What is being asked -> Look through the entries below and extract exactly the lines from the one containing "Routing Number | [optional]" through the one containing "Name | [optional]", ends included.

━━━━━━━━━━━━━━━━━━━━

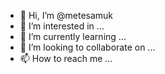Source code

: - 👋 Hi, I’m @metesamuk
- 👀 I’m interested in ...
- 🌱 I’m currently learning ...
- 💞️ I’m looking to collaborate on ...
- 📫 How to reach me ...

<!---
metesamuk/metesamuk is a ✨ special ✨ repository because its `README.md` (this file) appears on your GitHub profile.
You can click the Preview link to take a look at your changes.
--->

━━━━━━━━━━━━━━━━━━━━

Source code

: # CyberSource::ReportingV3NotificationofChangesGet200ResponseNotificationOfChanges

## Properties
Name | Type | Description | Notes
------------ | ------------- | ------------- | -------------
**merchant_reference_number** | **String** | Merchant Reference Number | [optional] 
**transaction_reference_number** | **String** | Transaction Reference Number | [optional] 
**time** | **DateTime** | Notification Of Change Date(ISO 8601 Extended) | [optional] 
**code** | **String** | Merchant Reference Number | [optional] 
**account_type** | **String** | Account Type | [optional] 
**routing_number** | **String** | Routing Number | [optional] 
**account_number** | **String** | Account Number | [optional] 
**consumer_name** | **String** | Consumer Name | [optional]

━━━━━━━━━━━━━━━━━━━━

Written response ->
**routing_number** | **String** | Routing Number | [optional] 
**account_number** | **String** | Account Number | [optional] 
**consumer_name** | **String** | Consumer Name | [optional]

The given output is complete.